Re: [RFC PATCH 0/2] tracing/user_events: Remote write ABI

Mathieu Desnoyers <mathieu.desnoyers@xxxxxxxxxxxx> · Wed, 2 Nov 2022 09:46:31 -0400

On 2022-10-31 12:53, Beau Belgrave wrote:

On Sat, Oct 29, 2022 at 09:58:26AM -0400, Mathieu Desnoyers wrote:

On 2022-10-28 18:17, Beau Belgrave wrote:

On Fri, Oct 28, 2022 at 05:50:04PM -0400, Mathieu Desnoyers wrote:

On 2022-10-27 18:40, Beau Belgrave wrote:

[...]

NOTE:
User programs that wish to have the enable bit shared across forks
either need to use a MAP_SHARED allocated address or register a new
address and file descriptor. If MAP_SHARED cannot be used or new
registrations cannot be done, then it's allowable to use MAP_PRIVATE
as long as the forked children never update the page themselves. Once
the page has been updated, the page from the parent will be copied over
to the child. This new copy-on-write page will not receive updates from
the kernel until another registration has been performed with this new
address.

This seems rather odd. I would expect that if a parent process registers
some instrumentation using private mappings for enabled state through the
user events ioctl, and then forks, the child process would seamlessly be
traced by the user events ABI while being able to also change the enabled
state from the userspace tracer libraries (which would trigger COW).
Requiring the child to re-register to user events is rather odd.

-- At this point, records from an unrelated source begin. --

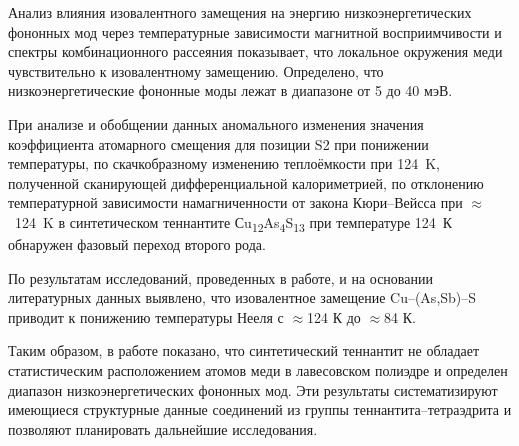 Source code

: %

Анализ влияния изовалентного замещения на энергию низкоэнергетических фононных мод через температурные зависимости магнитной восприимчивости и спектры комбинационного рассеяния показывает, что локальное окружения меди чувствительно к изовалентному замещению. Определено, что низкоэнергетические фононные моды лежат в диапазоне от 5 до 40 мэВ.

При анализе и обобщении данных аномального изменения значения коэффициента атомарного смещения для позиции S2 при понижении температуры, по скачкобразному изменению теплоёмкости при 124~K, полученной сканирующей дифференциальной калориметрией, по отклонению температурной зависимости намагниченности от закона Кюри--Вейсса при $\approx$~124~K в синтетическом теннантите Сu\textsubscript{12}As\textsubscript{4}S\textsubscript{13} при температуре 124~К обнаружен фазовый переход второго рода.

По результатам исследований, проведенных в работе, и на основании литературных данных выявлено, что изовалентное замещение Cu--(As,Sb)--S приводит к понижению температуры Нееля с $\approx$124 К до $\approx$84 К.

Таким образом, в работе показано, что синтетический теннантит не обладает статистическим расположением атомов меди в лавесовском полиэдре и определен диапазон низкоэнергетических фононных мод.
Эти результаты систематизируют имеющиеся структурные данные соединений из группы  теннантита--тетраэдрита и позволяют планировать дальнейшие исследования.

\newpage
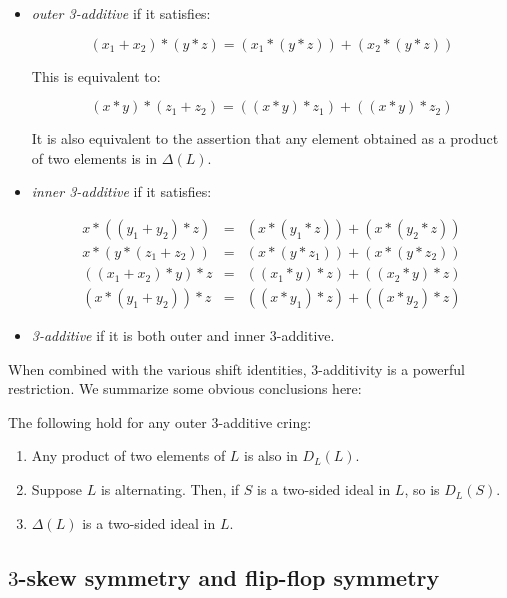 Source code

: \documentclass[10pt]{amsart}
\begin{document}
\begin{itemize}
\item {\em outer 3-additive} if it satisfies:

  \begin{equation}
    (x_1 + x_2) * (y * z) = (x_1 * (y * z)) + (x_2 * (y * z))
  \end{equation}

  This is equivalent to:

  \begin{equation}
    (x * y) * (z_1 + z_2) = ((x * y) * z_1) + ((x * y) * z_2)
  \end{equation}

  It is also equivalent to the assertion that any element obtained as
  a product of two elements is in $\Delta(L)$.
\item {\em inner 3-additive} if it satisfies:

  \begin{eqnarray*}
    x * ((y_1 + y_2) * z) & = & (x * (y_1 * z)) + (x * (y_2 * z))\\
    x * (y * (z_1 + z_2)) & = & (x * (y * z_1)) + (x * (y * z_2))\\
    ((x_1 + x_2) * y) * z & = & ((x_1 * y) * z) + ((x_2 * y) * z)\\
    (x * (y_1 + y_2)) * z & = & ((x * y_1) * z) + ((x * y_2) * z)
  \end{eqnarray*}
\item {\em 3-additive} if it is both outer and inner 3-additive.
\end{itemize}

When combined with the various shift identities, 3-additivity is a
powerful restriction. We summarize some obvious conclusions here:

\begin{lemma}
  The following hold for any outer 3-additive cring:

  \begin{enumerate}
  \item Any product of two elements of $L$ is also in $D_L(L)$.
  \item Suppose $L$ is alternating. Then, if $S$ is a two-sided ideal
    in $L$, so is $D_L(S)$.
  \item $\Delta(L)$ is a two-sided ideal in $L$.
  \end{enumerate}
\end{lemma}

\subsection{$3$-skew symmetry and flip-flop symmetry}
\end{document}
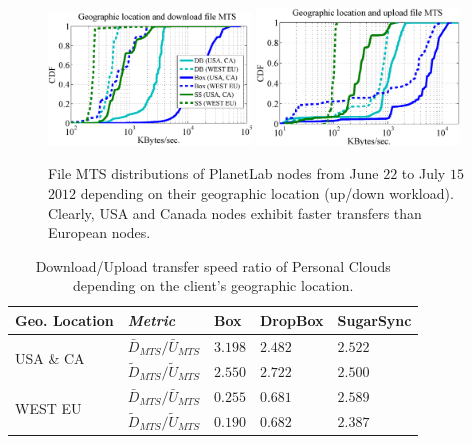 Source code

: \begin{figure}[h]
\centering	
{\label{fig:transfer_times_geographic_location_downloads}
\includegraphics[width=0.48\textwidth]{figures/geographic_location_downloads.eps}} 
{\label{fig:transfer_times_geographic_location_uploads}
\includegraphics[width=0.48\textwidth]{figures/geographic_location_uploads.eps}}
	\caption{File MTS distributions of PlanetLab nodes from June $22$ to July $15$ 
	$2012$ depending on their geographic location (up/down workload).
	Clearly, USA and Canada nodes exhibit faster transfers than European nodes.}
	\label{fig:transfer_times_geographic_location}
\end{figure}


\begin{table}[h]
\begin{center}
\begin{tabular}{|l|l|l|l|l|}
\hline
 Geo. Location& \textit{Metric} & Box & DropBox & SugarSync \\ \hline
\multirow{2}{*}{USA \& CA}
 & $\bar{D}_{MTS}/\bar{U}_{MTS}$ & $3.198$ & $2.482$ & $2.522$ \\
 & $\tilde{D}_{MTS}/\tilde{U}_{MTS}$ & $2.550$ & $2.722$ & $2.500$ \\ \hline
\multirow{2}{*}{WEST EU}
 & $\bar{D}_{MTS}/\bar{U}_{MTS}$ & $0.255$ & $0.681$ & $2.589$ \\
 & $\tilde{D}_{MTS}/\tilde{U}_{MTS}$ & $0.190$ & $0.682$ & $2.387$ \\ \hline
\end{tabular}
\caption{Download/Upload transfer speed ratio of Personal Clouds depending on the client's geographic location.}
\vspace{-5mm}
\label{tab:down_up_ratio_location}
\end{center}
\end{table}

It's the COW that is the problem, see below.

What is preventing us from tracing the child without re-registration in this
scenario ?

Largely knowing when the COW occurs on a specific page. We don't make
the mappings, so I'm unsure if we can ask to be notified easily during
these times or not. If we could, that would solve this. I'm glad you are
thinking about this. The note here was exactly to trigger this
discussion :)

I believe this is the same as a Futex, I'll take another look at that
code to see if they've come up with anything regarding this.

Any ideas?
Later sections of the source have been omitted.